According to another configuration of the present invention, the determining means recognizes the image area within the image block, and the selecting means selects the first image area according to the recognition.
Since the encoding code or the second encoding code is selected, compression efficiency is improved and there is no image deterioration during playback.

[Examples] Examples according to the present invention will be described in detail below with reference to the accompanying drawings.

Fig. 3 shows a color image data encoding device according to an embodiment of the present invention, and its configuration is roughly divided into four components. The four component parts are image data 3x3
Buffer memory 1 divided into blocks and line drawing 1
A binary color image encoding circuit 100 suitable for encoding binary images such as character images, and a multilevel color image encoding circuit 101 suitable for encoding images such as photographs and paintings.
Then, it is determined and selected which of the binary color image data encoding circuit 100 or the multilevel color image data encoding circuit 101 is optimal for encoding the color image data in the block. It consists of a judgment selection circuit 102. These components will be explained below in order.

<Binary color image data encoding circuit> The configuration of this binary color image data encoding circuit 100 includes a representative color selection circuit 2 that selects two types of representative colors, and a representative color selection circuit 2 that selects two types of representative colors, and a representative color selection circuit 2 that selects each pixel in a block by selecting these representative colors. It consists of a binarization circuit 3 that classifies the color into one of the following and outputs the classification result as a binary value, and an encoding circuit 4 that performs block encoding of the representative color and the binary code of the classification result.

The general operation of this binary color image data encoding circuit 100 is as follows. Now, it is assumed that the 3×3 block shown in FIG. 3 is to be encoded. In FIG. 1, color image data collected into 3×3=9 pixels by a buffer memory 1 is input to a representative color selection circuit 2, where two representative colors are determined. The color image data of the two representative colors determined in this way and the color image data of nine pixels are manually input to the binarization circuit 3.

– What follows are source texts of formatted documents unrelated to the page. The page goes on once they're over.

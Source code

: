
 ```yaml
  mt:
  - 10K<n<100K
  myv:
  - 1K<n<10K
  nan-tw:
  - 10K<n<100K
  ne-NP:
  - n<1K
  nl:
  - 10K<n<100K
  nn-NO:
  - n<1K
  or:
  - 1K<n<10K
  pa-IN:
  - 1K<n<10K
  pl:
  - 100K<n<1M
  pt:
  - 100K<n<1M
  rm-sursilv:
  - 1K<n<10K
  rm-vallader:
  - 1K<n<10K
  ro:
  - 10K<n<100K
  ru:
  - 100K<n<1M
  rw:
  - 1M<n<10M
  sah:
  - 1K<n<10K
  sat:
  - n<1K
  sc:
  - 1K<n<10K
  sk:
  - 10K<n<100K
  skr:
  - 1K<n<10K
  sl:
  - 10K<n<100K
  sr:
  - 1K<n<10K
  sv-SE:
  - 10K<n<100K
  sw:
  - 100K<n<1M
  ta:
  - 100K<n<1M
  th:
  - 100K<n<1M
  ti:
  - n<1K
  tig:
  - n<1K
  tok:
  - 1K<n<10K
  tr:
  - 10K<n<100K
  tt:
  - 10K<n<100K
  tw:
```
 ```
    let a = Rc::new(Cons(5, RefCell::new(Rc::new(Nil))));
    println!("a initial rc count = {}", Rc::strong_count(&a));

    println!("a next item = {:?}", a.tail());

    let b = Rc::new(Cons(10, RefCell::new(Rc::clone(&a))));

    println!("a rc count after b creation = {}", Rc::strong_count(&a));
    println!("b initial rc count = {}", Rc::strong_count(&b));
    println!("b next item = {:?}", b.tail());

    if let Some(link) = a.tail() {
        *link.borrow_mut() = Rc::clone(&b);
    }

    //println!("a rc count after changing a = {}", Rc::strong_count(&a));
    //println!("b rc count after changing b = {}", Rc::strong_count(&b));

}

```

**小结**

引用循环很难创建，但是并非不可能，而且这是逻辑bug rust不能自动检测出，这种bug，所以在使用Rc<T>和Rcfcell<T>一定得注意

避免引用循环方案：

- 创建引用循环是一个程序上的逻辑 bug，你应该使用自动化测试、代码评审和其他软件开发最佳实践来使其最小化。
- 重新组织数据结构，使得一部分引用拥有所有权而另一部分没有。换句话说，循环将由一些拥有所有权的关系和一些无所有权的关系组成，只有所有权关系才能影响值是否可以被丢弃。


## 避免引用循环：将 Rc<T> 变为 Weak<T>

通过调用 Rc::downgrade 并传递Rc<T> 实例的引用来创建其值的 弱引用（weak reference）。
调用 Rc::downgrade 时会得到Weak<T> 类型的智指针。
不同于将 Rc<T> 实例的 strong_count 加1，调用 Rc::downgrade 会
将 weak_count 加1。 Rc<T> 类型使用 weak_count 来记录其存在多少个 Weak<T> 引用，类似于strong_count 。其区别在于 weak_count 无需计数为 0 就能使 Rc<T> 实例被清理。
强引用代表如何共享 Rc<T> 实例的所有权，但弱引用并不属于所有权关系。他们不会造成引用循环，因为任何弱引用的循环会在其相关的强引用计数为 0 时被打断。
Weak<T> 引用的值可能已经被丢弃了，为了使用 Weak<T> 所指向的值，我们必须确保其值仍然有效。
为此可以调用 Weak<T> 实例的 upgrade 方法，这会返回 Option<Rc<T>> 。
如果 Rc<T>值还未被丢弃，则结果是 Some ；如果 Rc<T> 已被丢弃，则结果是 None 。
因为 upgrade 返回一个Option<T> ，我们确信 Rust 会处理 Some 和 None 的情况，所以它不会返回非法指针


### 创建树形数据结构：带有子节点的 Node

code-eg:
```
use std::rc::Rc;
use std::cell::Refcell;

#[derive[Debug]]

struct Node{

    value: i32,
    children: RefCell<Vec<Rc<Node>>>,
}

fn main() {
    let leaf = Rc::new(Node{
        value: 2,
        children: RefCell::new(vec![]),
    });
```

This circuit 3 classifies the nine color image data into one of the two representative colors by determining the data distance between the representative color and each color image data. Then, the two representative colors and the binary code indicating which of these colors is classified are converted into one block code by the encoding circuit 4. Needless to say, this binary code becomes multi-valued if the representative color selection circuit 2 selects three or more representative colors.

Representative color selection circuit 2> This circuit 2 will be explained according to FIG.

Blocked color image data is processed by a signal separation circuit 41
The components are separated by Here, the separated signal components are represented by Y (luminance), 1. Let it be Q (color difference). The component-separated and shaped color image data is input to signal calculation circuits 42, 43, and 44 for Y, I, and Q, respectively.

Since the signal calculation circuits 42, 43, and 44 are the same in circuit terms, the Y signal calculation circuit 42 will be described below. This Y signal calculation circuit 42 calculates and holds the maximum value YeaK, the minimum value Yl@ln, the difference between the maximum value and the minimum value, etc. in the block for the Y color image data.

As for color image data I and Q, similarly to Y, the maximum value, minimum value, and the difference between them are held in each latch. The maximum and minimum values for each of the Y signal, ■ signal, and Q signal are manually input to the signal selection circuit 46. On the other hand, each Y,
The difference between the maximum and minimum values for I and Q is input to the conversion circuit 45. In the conversion circuit 45, the difference signals are compared after being appropriately weighted, and a signal representing the component giving the largest difference among them is output.

The outputs of the signal calculation circuits 42, 43, and 44 (y-ax.

Y, , n, I Output as color image data that gives maximum and minimum values. That is, the representative color selection circuit 2 determines the component with the largest color change from among the color component signals of the nine pixel blocks, and outputs the maximum and minimum values for that color component. The determined maximum value (hereinafter referred to as the first representative color) and minimum value (second representative color) are the two representative colors. In the example of FIG. 2, this means outputting the representative color as CAC6 or ax CY cz.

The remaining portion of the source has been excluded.